Well, it may have been a mistake taking on that programming job from the astrophysics department. How do you calculate a hyperbolic cosecant anyway? Can Visual Basic do it? Yes, although not directly. The built-in Visual Basic math functions appear in Table 2.8-note that the old VB6 functions like Atn and Abs have been replaced by methods of the System.Math namespace.

Table 2.8: Math methods.

Old

New Visual Basic .NET method

Description

Abs

System.Math.Abs

Yields the absolute value of a given number.

Atn

System.Math.Atan

Yields a Double value containing the angle whose tangent is the given number.

Cos

System.Math.Cos

Yields a Double value containing the cosine of the given angle.

Exp

System.Math.Exp

Yields a Double value containing e (the base of natural logarithms) raised to the given power.

Log

System.Math.Log

Yields a Double value containing the logarithm of a given number.

Round

System.Math.Round

Yields a Double value containing the number nearest the given value.

Sgn

System.Math.Sign

Yields an Integer value indicating the sign of a number.

Sin

System.Math.Sin

Yields a Double value specifying the sine of an angle.

Sqr

System.Math.Sqrt

Yields a Double value specifying the square root of a number.

Tan

System.Math.Tan

Yields a Double value containing the tangent of an angle.

To use these functions without qualification, import the System.Math namespace into your project. Here's an example that uses the Atan method:

Imports System.Math
Module Module1
    Sub Main()
        System.Console.WriteLine("Pi =" & 4 * Atan(1))
    End Sub
End Module

And here's the result:

Pi =3.14159265358979
Press any key to continue

If what you want, like hyperbolic cosecant, is not in Table 2.8, try Table 2.9, which shows you how to calculate other results using the built-in Visual Basic functions. There's enough math power in Table 2.9 to keep most astrophysicists happy.

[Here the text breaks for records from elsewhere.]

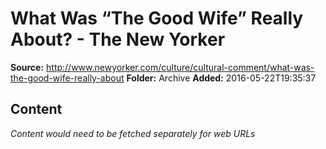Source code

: # What Was “The Good Wife” Really About? - The New Yorker

**Source:** http://www.newyorker.com/culture/cultural-comment/what-was-the-good-wife-really-about
**Folder:** Archive
**Added:** 2016-05-22T19:35:37




## Content
*Content would need to be fetched separately for web URLs*
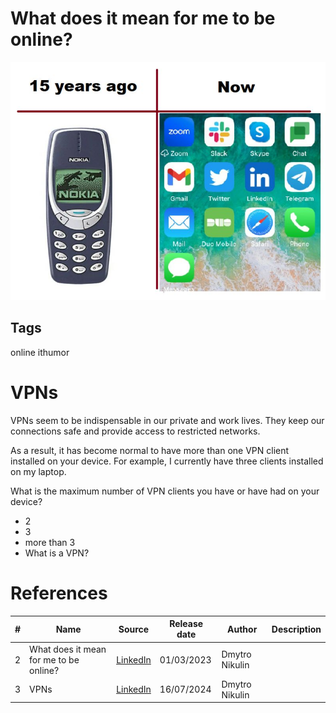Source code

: # What does it mean for me to be online?

<img src="./Images/BeingOnline.jpg" alt="BeingOnline" />

## Tags

online ithumor

# VPNs

VPNs seem to be indispensable in our private and work lives.
They keep our connections safe and provide access to restricted networks.

As a result, it has become normal to have more than one VPN client installed on your device.
For example, I currently have three clients installed on my laptop.

What is the maximum number of VPN clients you have or have had on your device?

- 2
- 3
- more than 3
- What is a VPN?

# References

| # | Name                 | Source                | Release date           |  Author                 | Description   |
| - | ---------------------|---------------------- |----------------------- | ----------------------- |:-------------:|
| 2 |What does it mean for me to be online? | [LinkedIn](https://www.linkedin.com/posts/dimanikulin_online-messenger-nokia-activity-7008705718677573632-aA2C?utm_source=share&utm_medium=member_desktop)| 01/03/2023 | Dmytro Nikulin | |
| 3 |VPNs | [LinkedIn](https://www.linkedin.com/posts/dimanikulin_vpns-safework-vpnclient-activity-7218879732392554496-n-Pg?utm_source=share&utm_medium=member_desktop) | 16/07/2024 | Dmytro Nikulin | |
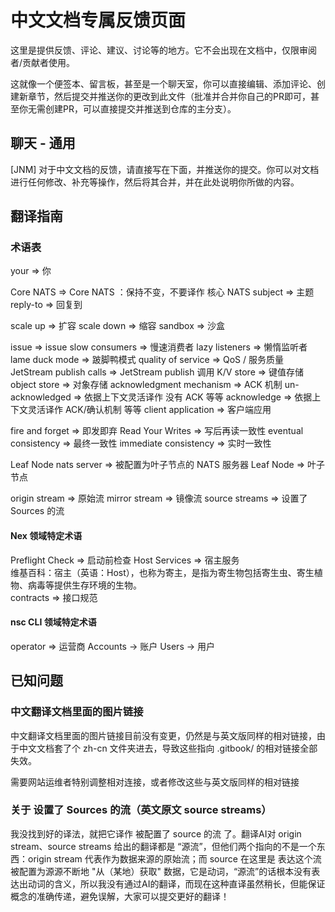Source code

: # 中文文档专属反馈页面

这里是提供反馈、评论、建议、讨论等的地方。它不会出现在文档中，仅限审阅者/贡献者使用。

这就像一个便签本、留言板，甚至是一个聊天室，你可以直接编辑、添加评论、创建新章节，然后提交并推送你的更改到此文件（批准并合并你自己的PR即可，甚至你无需创建PR，可以直接提交并推送到仓库的主分支）。

## 聊天 - 通用

[JNM] 对于中文文档的反馈，请直接写在下面，并推送你的提交。你可以对文档进行任何修改、补充等操作，然后将其合并，并在此处说明你所做的内容。


## 翻译指南

### 术语表
your => 你

Core NATS => Core NATS ：保持不变，不要译作 核心 NATS
subject => 主题
reply-to => 回复到

scale up => 扩容
scale down => 缩容
sandbox => 沙盒

issue => issue
slow consumers => 慢速消费者
lazy listeners => 懒惰监听者
lame duck mode => 跛脚鸭模式
quality of service => QoS / 服务质量
JetStream publish calls => JetStream publish 调用
K/V store => 键值存储
object store => 对象存储
acknowledgment mechanism => ACK 机制
un-acknowledged => 依据上下文灵活译作 没有 ACK 等等
acknowledge => 依据上下文灵活译作 ACK/确认机制 等等
client application => 客户端应用

fire and forget => 即发即弃
Read Your Writes => 写后再读一致性
eventual consistency => 最终一致性
immediate consistency => 实时一致性

Leaf Node nats server => 被配置为叶子节点的 NATS 服务器
Leaf Node => 叶子节点

origin stream => 原始流
mirror stream => 镜像流
source streams => 设置了 Sources 的流 



#### Nex 领域特定术语
Preflight Check => 启动前检查
Host Services => 宿主服务        
维基百科：宿主（英语：Host），也称为寄主，是指为寄生物包括寄生虫、寄生植物、病毒等提供生存环境的生物。      
contracts => 接口规范 

#### nsc CLI 领域特定术语

operator => 运营商
Accounts -> 账户
Users -> 用户

## 已知问题

### 中文翻译文档里面的图片链接

中文翻译文档里面的图片链接目前没有变更，仍然是与英文版同样的相对链接，由于中文文档套了个 zh-cn 文件夹进去，导致这些指向 .gitbook/ 的相对链接全部失效。

需要网站运维者特别调整相对连接，或者修改这些与英文版同样的相对链接

### 关于 设置了 Sources 的流（英文原文 source streams）

我没找到好的译法，就把它译作 被配置了 source 的流 了。翻译AI对 origin stream、source streams 给出的翻译都是 “源流”，但他们两个指向的不是一个东西：origin stream 代表作为数据来源的原始流；而 source 在这里是 表达这个流被配置为源源不断地 "从（某地）获取" 数据，它是动词，“源流”的话根本没有表达出动词的含义，所以我没有通过AI的翻译，而现在这种直译虽然稍长，但能保证概念的准确传递，避免误解，大家可以提交更好的翻译！    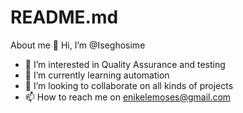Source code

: # README.md
About me
👋 Hi, I’m @Iseghosime 
- 👀 I’m interested in Quality Assurance and testing
- 🌱 I’m currently learning automation
- 💞️ I’m looking to collaborate on all kinds of projects
- 📫 How to reach me on enikelemoses@gmail.com

<!---
iseghosime/iseghosime is a ✨ special ✨ repository because its `README.md` (this file) appears on your GitHub profile.
You can click the Preview link to take a look at your changes.
--->
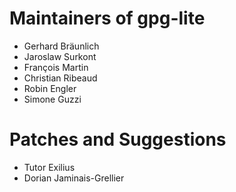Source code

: 
# Maintainers of gpg-lite

* Gerhard Bräunlich
* Jaroslaw Surkont
* François Martin
* Christian Ribeaud
* Robin Engler
* Simone Guzzi

# Patches and Suggestions

* Tutor Exilius
* Dorian Jaminais-Grellier
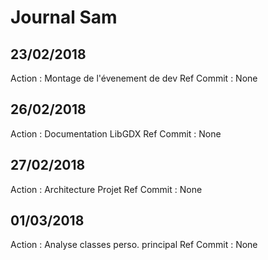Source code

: # Journal Sam

## 23/02/2018
Action : Montage de l'évenement de dev 
Ref Commit : None

## 26/02/2018
Action : Documentation LibGDX
Ref Commit : None

## 27/02/2018
Action : Architecture Projet
Ref Commit : None

## 01/03/2018
Action : Analyse classes perso. principal
Ref Commit : None
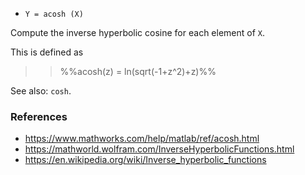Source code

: * `Y = acosh (X)`

Compute the inverse hyperbolic cosine for each element of `X`.

This is defined as

>> %%acosh(z) = ln(sqrt(-1+z^2)+z)%%

See also: `cosh`.

### References

* https://www.mathworks.com/help/matlab/ref/acosh.html
* https://mathworld.wolfram.com/InverseHyperbolicFunctions.html
* https://en.wikipedia.org/wiki/Inverse_hyperbolic_functions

Table 2.9: Calculated math functions.

Function

Calculate this way

Secant

Sec(X) = 1 / Cos(X)

Cosecant

Cosec(X) = 1 / Sin(X)

Cotangent

Cotan(X) = 1 / Tan(X)

Inverse Sine

Arcsin(X) = Atn(X / Sqr(-X * X + 1))

Inverse Cosine

Arccos(X) = Atn(-X / Sqr(-X * X + 1)) + 2 * Atn(1)

Inverse Secant

Arcsec(X) = Atn(X / Sqr(X * X - 1)) + Sgn((X) - 1) * (2 * Atn(1))

Inverse Cosecant

Arccosec(X) = Atn(X / Sqr(X * X - 1)) + (Sgn(X) - 1) * (2 * Atn(1))

Inverse Cotangent

Arccotan(X) = Atn(X) + 2 * Atn(1)

Hyperbolic Sine

HSin(X) = (Exp(X) - Exp(-X)) / 2

Hyperbolic Cosine

HCos(X) = (Exp(X) + Exp(-X)) / 2

Hyperbolic Tangent

HTan(X) = (Exp(X) - Exp(-X)) / (Exp(X) + Exp(-X))

Hyperbolic Secant

HSec(X) = 2 / (Exp(X) + Exp(-X))

Hyperbolic Cosecant

HCosec(X) = 2 / (Exp(X) - Exp(-X))

Hyperbolic Cotangent

HCotan(X) = (Exp(X) + Exp(-X)) / (Exp(X) - Exp(-X))

Inverse Hyperbolic Sine

HArcsin(X) = Log(X + Sqr(X * X + 1))

Inverse Hyperbolic Cosine

HArccos(X) = Log(X + Sqr(X * X - 1))

Inverse Hyperbolic Tangent

HArctan(X) = Log((1 + X) / (1 - X)) / 2

Inverse Hyperbolic Secant

HArcsec(X) = Log((Sqr(-X * X + 1) + 1) / X)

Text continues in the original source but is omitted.